After erratic final round, Colorado Golf Hall of Famer Jobe chalks up his 34th top-11 finish on PGA Tour Champions; Denver native Hubbard a hit with ‘The Snail’
By Gary Baines – 1/23/2021
Brandt Jobe’s 1-under-par 71 Saturday in the final round of the Mitsubishi Electric Championship at Hualalai in Hawaii might seem pretty ho-hum on its surface, but it was anything but.
The Colorado Golf Hall of Famer did a little of everything on the final day of the PGA Tour Champions’ first event of 2021. He chalked up an impressive seven birdies, but also carded a bogey, a double bogey and a triple bogey. And though he threw in eight pars for good measure, he went nine consecutive holes (3 through 11) without making one.
At the end of the day, Jobe’s 71 was good for a tie for 11th place in the 42-man field. He went 68-67-71 for a 10-under-par 206 total, which left him 11 strokes behind winner Darren Clarke.

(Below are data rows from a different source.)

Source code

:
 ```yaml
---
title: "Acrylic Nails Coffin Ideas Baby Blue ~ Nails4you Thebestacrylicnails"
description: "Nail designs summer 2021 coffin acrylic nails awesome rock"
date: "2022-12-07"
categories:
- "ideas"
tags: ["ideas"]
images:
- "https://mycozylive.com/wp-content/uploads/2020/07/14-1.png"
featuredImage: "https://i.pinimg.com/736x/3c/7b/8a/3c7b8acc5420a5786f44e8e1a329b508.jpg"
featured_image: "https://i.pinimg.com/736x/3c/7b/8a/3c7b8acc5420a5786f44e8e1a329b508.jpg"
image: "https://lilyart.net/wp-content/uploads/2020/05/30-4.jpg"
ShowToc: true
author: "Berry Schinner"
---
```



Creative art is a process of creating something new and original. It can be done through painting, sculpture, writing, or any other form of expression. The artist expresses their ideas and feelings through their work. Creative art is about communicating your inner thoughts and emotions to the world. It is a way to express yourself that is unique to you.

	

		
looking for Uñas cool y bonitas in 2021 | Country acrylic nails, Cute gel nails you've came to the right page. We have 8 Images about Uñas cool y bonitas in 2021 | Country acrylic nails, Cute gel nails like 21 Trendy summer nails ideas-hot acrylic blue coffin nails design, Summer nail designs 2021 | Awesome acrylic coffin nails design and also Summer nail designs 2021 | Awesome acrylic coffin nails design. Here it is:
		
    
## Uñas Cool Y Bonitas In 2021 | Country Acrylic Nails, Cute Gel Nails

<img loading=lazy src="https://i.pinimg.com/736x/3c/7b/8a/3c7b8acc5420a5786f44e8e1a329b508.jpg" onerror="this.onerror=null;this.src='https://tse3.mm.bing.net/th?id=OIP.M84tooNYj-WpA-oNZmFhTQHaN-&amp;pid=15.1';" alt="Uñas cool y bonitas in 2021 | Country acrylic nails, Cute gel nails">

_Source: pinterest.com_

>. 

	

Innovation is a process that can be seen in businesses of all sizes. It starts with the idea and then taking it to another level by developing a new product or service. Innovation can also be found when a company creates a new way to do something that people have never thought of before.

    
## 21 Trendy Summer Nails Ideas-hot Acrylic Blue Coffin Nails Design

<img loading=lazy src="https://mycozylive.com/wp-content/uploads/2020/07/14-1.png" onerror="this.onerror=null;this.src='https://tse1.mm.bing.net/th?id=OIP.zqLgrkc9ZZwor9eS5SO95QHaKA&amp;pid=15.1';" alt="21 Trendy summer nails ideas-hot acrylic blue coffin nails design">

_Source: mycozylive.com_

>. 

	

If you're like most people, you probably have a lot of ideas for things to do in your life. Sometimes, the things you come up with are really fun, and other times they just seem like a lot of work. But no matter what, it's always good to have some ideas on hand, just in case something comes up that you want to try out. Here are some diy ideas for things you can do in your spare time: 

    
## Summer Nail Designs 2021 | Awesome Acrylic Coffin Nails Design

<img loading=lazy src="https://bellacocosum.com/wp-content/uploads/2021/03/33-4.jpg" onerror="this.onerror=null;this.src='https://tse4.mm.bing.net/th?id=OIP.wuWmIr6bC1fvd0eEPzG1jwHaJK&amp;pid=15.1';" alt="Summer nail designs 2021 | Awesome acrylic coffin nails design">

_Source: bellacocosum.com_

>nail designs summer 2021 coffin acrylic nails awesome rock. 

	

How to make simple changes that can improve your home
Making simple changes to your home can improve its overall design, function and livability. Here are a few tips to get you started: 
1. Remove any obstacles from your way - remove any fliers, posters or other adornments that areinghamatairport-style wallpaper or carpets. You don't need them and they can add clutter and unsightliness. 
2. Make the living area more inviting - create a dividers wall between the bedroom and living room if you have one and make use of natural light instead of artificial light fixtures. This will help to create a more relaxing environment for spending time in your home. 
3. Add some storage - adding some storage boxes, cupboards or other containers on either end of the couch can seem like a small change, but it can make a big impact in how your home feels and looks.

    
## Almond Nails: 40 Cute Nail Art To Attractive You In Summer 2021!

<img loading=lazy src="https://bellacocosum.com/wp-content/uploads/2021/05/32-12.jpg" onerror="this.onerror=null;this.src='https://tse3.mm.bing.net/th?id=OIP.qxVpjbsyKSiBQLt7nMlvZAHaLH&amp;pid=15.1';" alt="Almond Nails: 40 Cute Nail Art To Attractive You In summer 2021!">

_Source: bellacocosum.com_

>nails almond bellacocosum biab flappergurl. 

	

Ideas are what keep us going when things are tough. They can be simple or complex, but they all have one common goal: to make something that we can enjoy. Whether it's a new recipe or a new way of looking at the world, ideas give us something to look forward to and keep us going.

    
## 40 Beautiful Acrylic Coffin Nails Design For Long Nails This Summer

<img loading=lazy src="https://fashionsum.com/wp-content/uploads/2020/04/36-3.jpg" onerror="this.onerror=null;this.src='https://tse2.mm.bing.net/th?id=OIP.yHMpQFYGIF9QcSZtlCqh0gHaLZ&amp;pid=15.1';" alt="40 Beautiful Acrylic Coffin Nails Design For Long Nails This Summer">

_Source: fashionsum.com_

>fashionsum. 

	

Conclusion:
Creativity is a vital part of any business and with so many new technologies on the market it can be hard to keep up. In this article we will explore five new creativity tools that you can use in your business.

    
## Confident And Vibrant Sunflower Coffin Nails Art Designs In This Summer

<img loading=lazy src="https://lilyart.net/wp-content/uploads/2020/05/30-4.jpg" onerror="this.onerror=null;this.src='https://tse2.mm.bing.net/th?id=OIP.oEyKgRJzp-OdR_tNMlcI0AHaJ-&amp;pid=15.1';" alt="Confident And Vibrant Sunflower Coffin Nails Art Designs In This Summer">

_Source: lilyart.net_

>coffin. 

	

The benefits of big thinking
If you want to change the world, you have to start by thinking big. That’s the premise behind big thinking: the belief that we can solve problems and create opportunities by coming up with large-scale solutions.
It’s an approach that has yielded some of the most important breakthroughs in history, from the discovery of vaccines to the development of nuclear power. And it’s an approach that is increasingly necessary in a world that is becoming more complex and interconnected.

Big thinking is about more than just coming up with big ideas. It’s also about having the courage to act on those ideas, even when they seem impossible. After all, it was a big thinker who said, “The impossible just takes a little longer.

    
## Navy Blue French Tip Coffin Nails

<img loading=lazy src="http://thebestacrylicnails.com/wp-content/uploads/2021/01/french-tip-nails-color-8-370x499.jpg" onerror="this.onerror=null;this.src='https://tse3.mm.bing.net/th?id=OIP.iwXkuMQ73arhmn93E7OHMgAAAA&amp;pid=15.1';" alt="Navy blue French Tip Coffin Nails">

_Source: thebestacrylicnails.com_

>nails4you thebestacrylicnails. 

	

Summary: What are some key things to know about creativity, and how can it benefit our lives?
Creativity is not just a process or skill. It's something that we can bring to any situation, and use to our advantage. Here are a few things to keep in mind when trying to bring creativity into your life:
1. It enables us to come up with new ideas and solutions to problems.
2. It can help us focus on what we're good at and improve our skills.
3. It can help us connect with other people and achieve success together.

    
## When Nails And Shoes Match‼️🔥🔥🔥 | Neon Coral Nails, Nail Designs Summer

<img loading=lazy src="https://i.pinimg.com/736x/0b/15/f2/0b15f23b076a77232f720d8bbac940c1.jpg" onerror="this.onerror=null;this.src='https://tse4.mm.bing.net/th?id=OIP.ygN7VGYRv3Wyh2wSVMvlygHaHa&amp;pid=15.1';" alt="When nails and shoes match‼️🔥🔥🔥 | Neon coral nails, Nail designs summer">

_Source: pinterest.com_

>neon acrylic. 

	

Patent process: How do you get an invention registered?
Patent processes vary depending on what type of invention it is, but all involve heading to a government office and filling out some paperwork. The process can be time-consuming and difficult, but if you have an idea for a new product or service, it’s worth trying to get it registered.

For the record, that makes 34 top-11 finishes in 102 PGA Tour Champions career starts for Jobe. That’s an average of exactly one top-11 showing for every three tournaments. The total includes two victories for the Kent Denver graduate, who lived in Colorado from 1970 to ’99.
Also in tour golf for players with strong Colorado ties, Denver native Mark Hubbard missed the 36-hole at the PGA Tour’s American Express tournament in La Quinta, Calif.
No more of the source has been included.